A statement released by the French foreign ministry urged Chadian authorities to announce dates for the elections saying “Legislative elections are an important part of democratic life”.
Chadian President Idriss Déby had earlier this year postponed indefinitely the country’s parliamentary elections due to lack of resources.
“When we say we cannot have the elections, it is because we do not have the means. In times of low, we cannot do anything, and when we have resources, we can hold parliamentary elections,” President Deby said at a press conference in February.
President Idriss Déby Itno also called for a dialogue with the Chadian opposition to solve the country’s problems.
Deby was reelected in April 2016 amid a climate of repression. Opponents of the regime were jailed for organizing peaceful protests.
Amnesty International and a local rights group have said that at least twenty military and police officers have gone missing since the poll.
In a new report released on Thursday (Sept. 14), Amnesty International revealed that “Human rights defenders, citizens’ movements, unionists and journalists critical of the government are facing growing danger as the government increasingly uses repressive laws and intelligence service to muzzle critics and hamper their work.”
In 2016 alone, Amnesty International documented at least 13 ministerial decrees banning peaceful protests. More than 65 associations told Amnesty International they had not been granted permission to organize a protest between 2014 and 2016.
Unregistered social movements and platforms have been declared “illegal” by the Chadian Minister of Public Security and Immigration, and this has been used to justify the arrest of civil society leaders such as Nadjo Kaina and Bertrand Solloh of Iyina, AI stated.

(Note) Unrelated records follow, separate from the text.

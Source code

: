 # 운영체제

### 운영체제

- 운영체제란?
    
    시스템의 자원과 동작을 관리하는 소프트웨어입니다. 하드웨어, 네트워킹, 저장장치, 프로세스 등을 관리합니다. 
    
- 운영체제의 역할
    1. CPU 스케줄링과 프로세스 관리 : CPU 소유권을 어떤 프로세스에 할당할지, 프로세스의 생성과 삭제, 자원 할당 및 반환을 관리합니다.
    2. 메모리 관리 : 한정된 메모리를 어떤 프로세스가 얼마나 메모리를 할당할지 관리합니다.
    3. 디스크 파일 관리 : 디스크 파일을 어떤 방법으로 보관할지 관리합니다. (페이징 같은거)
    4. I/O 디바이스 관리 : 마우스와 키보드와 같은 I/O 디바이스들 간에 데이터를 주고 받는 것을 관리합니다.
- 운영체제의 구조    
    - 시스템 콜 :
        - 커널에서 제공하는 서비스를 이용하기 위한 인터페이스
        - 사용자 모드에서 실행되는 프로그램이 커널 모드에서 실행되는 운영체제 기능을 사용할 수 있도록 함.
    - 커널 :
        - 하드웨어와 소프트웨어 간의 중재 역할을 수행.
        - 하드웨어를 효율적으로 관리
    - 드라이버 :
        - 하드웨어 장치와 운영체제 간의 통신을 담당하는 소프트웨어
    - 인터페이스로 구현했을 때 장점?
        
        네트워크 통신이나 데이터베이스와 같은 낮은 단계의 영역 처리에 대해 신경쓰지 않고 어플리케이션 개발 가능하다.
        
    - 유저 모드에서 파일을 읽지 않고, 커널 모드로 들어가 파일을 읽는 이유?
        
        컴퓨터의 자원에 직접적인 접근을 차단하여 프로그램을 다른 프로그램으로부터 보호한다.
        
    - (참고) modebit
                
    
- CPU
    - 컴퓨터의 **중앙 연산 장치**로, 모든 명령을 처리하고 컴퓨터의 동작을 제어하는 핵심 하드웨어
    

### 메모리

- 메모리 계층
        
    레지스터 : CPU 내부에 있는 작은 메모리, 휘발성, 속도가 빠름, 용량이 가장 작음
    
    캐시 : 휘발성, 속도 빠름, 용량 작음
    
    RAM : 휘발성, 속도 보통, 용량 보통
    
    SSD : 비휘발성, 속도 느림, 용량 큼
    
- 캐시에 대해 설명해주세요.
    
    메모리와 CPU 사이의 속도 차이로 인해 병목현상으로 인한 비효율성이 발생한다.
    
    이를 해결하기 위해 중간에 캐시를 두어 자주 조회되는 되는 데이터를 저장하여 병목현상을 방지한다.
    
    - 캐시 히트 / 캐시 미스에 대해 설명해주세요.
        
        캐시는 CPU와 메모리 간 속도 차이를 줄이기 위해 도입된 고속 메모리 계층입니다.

The human rights watchdog singled out for criticism the national agency for security (ANS), which is at the heart of much of the repression in the country and which has often acted in defiance of Chadian law. The ANS’s mandate was expanded in January this year allowing its agents to target and arrest human rights defenders on the grounds of national security.
The ANS had already been illegally arresting people and detaining them in unofficial detention facilities, without allowing access to families and lawyers, AI noted.